This specification is denoted as and MTD-Probit model. The log-likelihood is given by: \[\begin{equation} LL = \sum_{i_1, i_2, \dots, i_{i_s}, i_0} n_{i_1, i_2, \dots, i_{i_s}, i_0} log(P_j^{\Phi}(i_0 | i_1, \dots, i_s) ) \tag{5} \end{equation}\] and the maximum likelihood estimator is defined, as usual, as $\widehat{\eta} = \text{arg max}_{n_{j1}, \dots, n_{js}} LL$. The parameters $P_{jk}(i_0|i_1)$, $k$ =$1, \dots, s$ can be estimated in advance, through the consistent and unbiased estimators proposed by Ching et al. (2002):

\[\begin{equation} \widehat{P}_{jk}(i_0|i_1) = \frac{n_{i_1i_0}}{\sum_{i_0=1}^n n_{i_1 i_0}} \tag{6} \end{equation}\] This specification can be superior to the MTD because the estimation procedure is easier, and the standard numerical optimization routines can be easily applied in the absence of constraints. However, similarly to the standard MTD, the likelihood is not a strictly concave function on the entire parameter state-space, thus the choice of starting values is still important. Additionally, the model describes a broader range of possible dependencies since the parameters are not constrained. Moreover, this proposed model is more accurate than the MTD model. For more details on this, see Nicolau (2014).

Overall, the published work on MMC models was mostly based on improving the estimation methods and/or making the model more parsimonious. In Damásio (2013) and Damásio and Nicolau (2014), a different approach was used, and the work developed focused on the usage of MMC as regressors in a certain model. Notably, it showed that an MMC can improve the forecast of a dependent variable. In a way, it demonstrated that an MMC can be an end in itself, but it can be an instrument to reach an end or a purpose. In this work, the opposite will be developed: instead of considering an MMC as regressors, a model in which a vector with pre-determined exogenous variables is part of $\mathcal{F}_{t-1}$ is proposed.
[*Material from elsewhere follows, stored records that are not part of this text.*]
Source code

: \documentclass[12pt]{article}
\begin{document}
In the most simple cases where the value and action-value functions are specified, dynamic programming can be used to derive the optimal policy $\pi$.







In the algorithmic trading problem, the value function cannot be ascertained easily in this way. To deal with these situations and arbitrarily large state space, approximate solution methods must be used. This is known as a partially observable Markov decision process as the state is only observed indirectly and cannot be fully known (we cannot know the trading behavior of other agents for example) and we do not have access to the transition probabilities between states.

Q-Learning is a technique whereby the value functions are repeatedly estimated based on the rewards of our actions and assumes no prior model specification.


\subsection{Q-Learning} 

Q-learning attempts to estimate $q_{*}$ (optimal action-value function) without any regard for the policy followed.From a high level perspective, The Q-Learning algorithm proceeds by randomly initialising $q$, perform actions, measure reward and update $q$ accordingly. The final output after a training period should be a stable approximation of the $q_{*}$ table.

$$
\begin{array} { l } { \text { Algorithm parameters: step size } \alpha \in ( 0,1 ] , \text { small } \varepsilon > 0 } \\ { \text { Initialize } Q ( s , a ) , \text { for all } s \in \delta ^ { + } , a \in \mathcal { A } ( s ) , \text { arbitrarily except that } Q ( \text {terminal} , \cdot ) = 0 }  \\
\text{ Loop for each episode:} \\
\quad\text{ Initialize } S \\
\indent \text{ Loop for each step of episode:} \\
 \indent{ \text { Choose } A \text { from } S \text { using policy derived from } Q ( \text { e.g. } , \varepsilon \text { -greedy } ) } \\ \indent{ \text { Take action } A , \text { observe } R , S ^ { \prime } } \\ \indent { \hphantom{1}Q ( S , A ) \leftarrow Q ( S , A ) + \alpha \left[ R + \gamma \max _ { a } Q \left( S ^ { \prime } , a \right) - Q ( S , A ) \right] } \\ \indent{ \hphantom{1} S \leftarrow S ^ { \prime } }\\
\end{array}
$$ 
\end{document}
3 Covariates in Markov chain models

Regarding the inclusion of covariates in Markov chains models, Regier (1968) proposed a two-state Markov chain model, where the transition matrix probabilities were a function of a parameter, $q$, that described the tendency of the subject to move from state to state. Kalbfleisch and Lawless (1985) proposed a panel data analysis method under a continuous-time Markov model that could be generalized to handle covariate analysis and the fitting of certain non-homogeneous models. This work overcame the limitations of Bartholomew (1968), Spilerman and Singer (1976) and Wasserman (1980) methodologies, by developing a new algorithm that provided a very efficient way of obtaining maximum likelihood estimates. Also, Muenz and Rubinstein (1985) developed a Markov model for covariates dependence of binary sequences, where the transitions probabilities were estimated through two logistic regressions that depended on a set of covariates. Essentially, Muenz and Rubinstein (1985) modeled a non-homogeneous Markov chain through logistic regression, considering only two states. Islam et al. (2004) developed an extension of this model considering three states, and Islam and Chowdhury (2006) generalized this approach for HOMC. Additionally, Azzalini (1994) proposed a model to study the influence of time-dependent covariates on the marginal distribution of a binary response in serially correlated binary data, where Markov chains are expressed in terms of transitional probabilities. Jackson (2011) proposed a Markov model for panel data, which allowed for the transitions intensities to vary between individuals or constant time-dependent covariates. Specifically, this work allowed to account for different intensities throughout transitions of states and include individual-specific covariates. The time-inhomogeneos model proposed is restricted to piecewise-constant intensities. The implementation of this work is available in the package msm. More recently, Bolano (2020) proposed an MTD-based approach to handle categorical covariates, that considers each covariate separately and combines the effects of the lags of the MTD and the covariates employing a mixture model. Specifically, the model is given by:

\[\begin{equation} P(X_t = k \mid X_{t-1} = i, C_1 = c_1, \dots, C_l = c_l) \approx \theta_0 a_{ik} + \sum_{h=1}^l \theta_h d_{c_{h}k} \tag{7} \end{equation}\]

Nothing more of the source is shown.